The occurrence of reactions and impairments in leprosy: experience in the leprosy control program of three provinces in northeastern Thailand, 1987-1995 [correction of 1978-1995]. II. Reactions.Int J Lepr Other Mycobact Dis. 1998 Jun; 66(2):159-69.IJ
This is the second paper in a series of three papers on the occurrence of reactions and impairments in leprosy in Thailand, and focuses on the prevalence and incidence of reactions, including silent neuropathy.
A population-based, prospective cohort study.
All 640 newly diagnosed and registered leprosy patients in three neighboring provinces in northeastern Thailand registered between October 1987 and September 1990 were included [420 paucibacillary (PB) and 220 multibacillary (MB)]. This group was followed up (actively and passively) until the end of 1995.

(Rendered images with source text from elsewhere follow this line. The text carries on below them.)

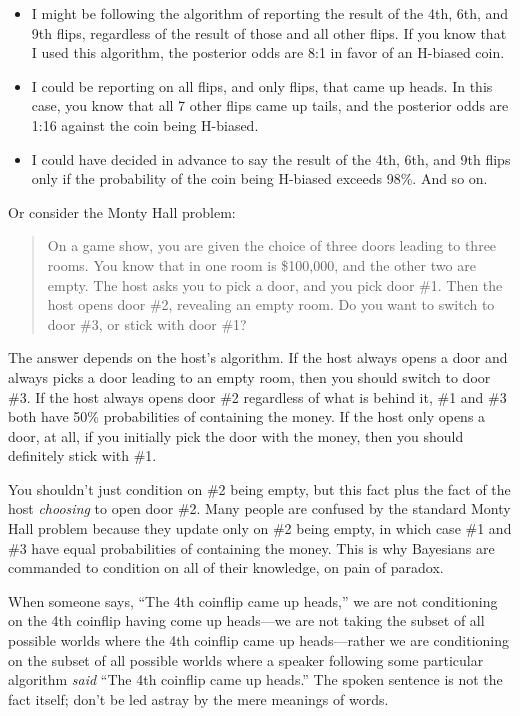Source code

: \begin{itemize}
\item {
 I might be following the algorithm of reporting the result of the
4th, 6th, and 9th flips, regardless of the result of those and all
other flips. If you know that I used this algorithm, the posterior odds
are 8:1 in favor of an H-biased coin.}

\item {
 I could be reporting on all flips, and only flips, that came up
heads. In this case, you know that all 7 other flips came up tails, and
the posterior odds are 1:16 against the coin being H-biased.}

\item {
 I could have decided in advance to say the result of the 4th, 6th,
and 9th flips only if the probability of the coin being H-biased
exceeds 98\%. And so on.}
\end{itemize}

{
 Or consider the Monty Hall problem:}

\begin{quote}
{
 On a game show, you are given the choice of three doors leading to
three rooms. You know that in one room is \$100,000, and the other two
are empty. The host asks you to pick a door, and you pick door \#1.
Then the host opens door \#2, revealing an empty room. Do you want to
switch to door \#3, or stick with door \#1?}
\end{quote}

{
 The answer depends on the host's algorithm. If the
host always opens a door and always picks a door leading to an empty
room, then you should switch to door \#3. If the host always opens door
\#2 regardless of what is behind it, \#1 and \#3 both have 50\%
probabilities of containing the money. If the host only opens a door,
at all, if you initially pick the door with the money, then you should
definitely stick with \#1.}

{
 You shouldn't just condition on \#2 being empty,
but this fact plus the fact of the host \textit{choosing} to open door
\#2. Many people are confused by the standard Monty Hall problem
because they update only on \#2 being empty, in which case \#1 and \#3
have equal probabilities of containing the money. This is why Bayesians
are commanded to condition on all of their knowledge, on pain of
paradox.}

{
 When someone says, ``The 4th coinflip came up
heads,'' we are not conditioning on the 4th coinflip
having come up heads---we are not taking the subset of all possible
worlds where the 4th coinflip came up heads---rather we are
conditioning on the subset of all possible worlds where a speaker
following some particular algorithm \textit{said}
``The 4th coinflip came up heads.''
The spoken sentence is not the fact itself; don't be
led astray by the mere meanings of words.}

Clinical data and data on the sensibility and motor function of the eyes, hands and feet were obtained when appropriate. The occurrence of reactions, including silent neuropathy, at the beginning of, during and after treatment was ascertained. During surveillance mild late reactions were also recorded.
Severe reversal reactions (RR) at the start of and during treatment were seen in 2.6% [confidence interval (CI) 1.1-4.1] of the PB and 29% (CI 23-35) of the MB patients. In the PB group the majority (82%) of severe RR were found at the start of treatment. In the MB group 35% of the severe RR were found at the start of treatment and another 59% during the first year of treatment. It is shown that there is a statistically highly significant increasing proportion of patients with severe RR starting from tuberculoid and going toward borderline lepromatous. The incidence rate of severe RR during treatment was 1.4 (CI 0.46-4.5) per 100 person-years at risk (PYAR) for PB patients and 12 (CI 9.0-16) per 100 PYAR for MB patients. Late (mild and severe) RR were seen in 2.7% of the PB and 9% of the MB patients (35% of these reactions being considered severe). Late reactions were mainly seen in borderline tuberculoid (PB group) and in borderline lepromatous patients. Recent silent neuropathies were seen at first examination and during treatment in 1.4% of the pB and 4.1% of the MB patients. During surveillance only a few silent neuropathies were seen. If all severe RR, severe erythema nodosum leprosum and silent neuropathies at the start of, during and after treatment were added together, then 53% of the borderline lepromatous and 42% of the lepromatous patients had or developed one or another serious complication in need of steroid treatment.